Слуги, остановившись напротив Гюнтера, поставили сундучок и отошли в сторону. К нему подошел Ларс, открыл ключом замок и, откинув крышку, показал содержимое. Внутри вперемежку с монетами и рублеными слитками лежали серебряные кубки, высовывался край золотого блюда, виднелись украшения: кольца, нитки жемчуга, самоцветы и несколько кусков янтаря в оправе. Стоявший слева от Гюнтера Трюггви тотчас опознал среди сокровищ свои подарки, захваченные им с франкского корабля, но на них он взглянул вскользь. Взор датчанина был устремлен на рыжеволосую девушку, прижавшую к своим ногам ребенка, глаза которого буквально сверлили Трюггви.

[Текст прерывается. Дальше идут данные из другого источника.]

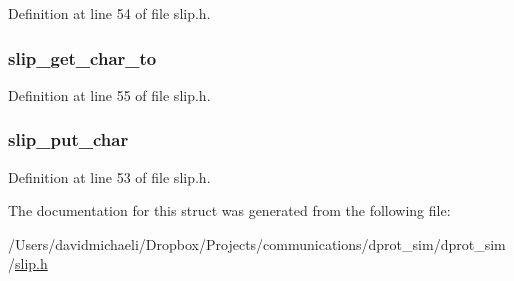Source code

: Definition at line 54 of file slip.\-h.

\hypertarget{structslip__channel_a093b3751c0feac8a108cc2436939f03d}{
\subsubsection[{slip\-\_\-get\-\_\-char\-\_\-to}]{ slip\-\_\-get\-\_\-char\-\_\-to}}\label{structslip__channel_a093b3751c0feac8a108cc2436939f03d}


Definition at line 55 of file slip.\-h.

\hypertarget{structslip__channel_aa55cda0bc53118e4d95ae9667d08cf65}{
\subsubsection[{slip\-\_\-put\-\_\-char}]{ slip\-\_\-put\-\_\-char}}\label{structslip__channel_aa55cda0bc53118e4d95ae9667d08cf65}


Definition at line 53 of file slip.\-h.



The documentation for this struct was generated from the following file\-:\begin{DoxyCompactItemize}
\item 
/\-Users/davidmichaeli/\-Dropbox/\-Projects/communications/dprot\-\_\-sim/dprot\-\_\-sim/\hyperlink{slip_8h}{slip.\-h}\end{DoxyCompactItemize}

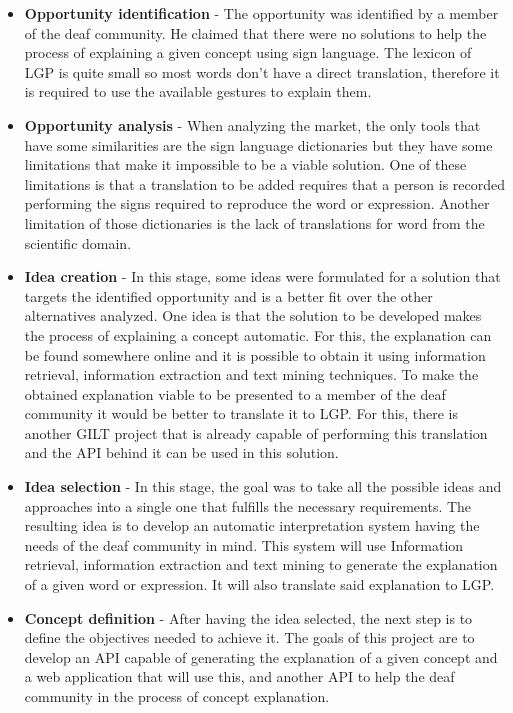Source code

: \begin{itemize}
    \item \textbf{Opportunity identification} - The opportunity was identified by a member of the deaf community.
    He claimed that there were no solutions to help the process of explaining a given concept using sign language.
    The lexicon of \gls{LGP} is quite small so most words don't have a direct translation, therefore it is required to use the available gestures to explain them.

    \item \textbf{Opportunity analysis} - When analyzing the market, the only tools that have some similarities are the sign language dictionaries but they have some limitations that make it impossible to be a viable solution.
    One of these limitations is that a translation to be added requires that a person is recorded performing the signs required to reproduce the word or expression.
    Another limitation of those dictionaries is the lack of translations for word from the scientific domain.

    \item \textbf{Idea creation} - In this stage, some ideas were formulated for a solution that targets the identified opportunity and is a better fit over the other alternatives analyzed.
    One idea is that the solution to be developed makes the process of explaining a concept automatic.
    For this, the explanation can be found somewhere online and it is possible to obtain it using information retrieval, information extraction and text mining techniques.
    To make the obtained explanation viable to be presented to a member of the deaf community it would be better to translate it to \gls{LGP}.
    For this, there is another GILT project that is already capable of performing this translation and the \gls{API} behind it can be used in this solution.

    \item \textbf{Idea selection} - In this stage, the goal was to take all the possible ideas and approaches into a single one that fulfills the necessary requirements.
    The resulting idea is to develop an automatic interpretation system having the needs of the deaf community in mind.
    This system will use Information retrieval, information extraction and text mining to generate the explanation of a given word or expression.
    It will also translate said explanation to \gls{LGP}.

    \item \textbf{Concept definition} - After having the idea selected, the next step is to define the objectives needed to achieve it.
    The goals of this project are to develop an \gls{API} capable of generating the explanation of a given concept and a web application that will use this, and another \gls{API} to help the deaf community in the process of concept explanation.

\end{itemize}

– Матушка, это Гюнтер Штауфен, князь этих земель, – представил пожилой женщине встречавших Ларс, – это его жена, это Алексий, дядя княжны, Трюггви тебе представлять не надо, это народ Самолвы.
Пожилая женщина внимательно осмотрела каждого из представленных, фыркнула, глядя на Трюггви, после чего Ларс сделал шаг вправо и громко объявил: – Хозяйка Сконе Элки, жена славного Холлдара вместе с дочерью Гунндис и внуком Элуфом.
Штауфен еле заметно кивнул головой женщине и, обращаясь ко всем собравшимся, во весь голос заявил:
– Самолвинцы! Сегодня у нас праздник. К всеми любимому нами Трюггви из далекой Сконе приехала его невеста Гунндис. Готовьте столы и угощения, несите из подвалов замка вина и мед, разжигайте костры, надевайте лучшие одежды, скоро будет свадьба!
Люди возликовали. Возгласы одобрения словам Гюнтера передались на шнеку, и та немного закачалась, когда гребцы поняли, о чем шла речь.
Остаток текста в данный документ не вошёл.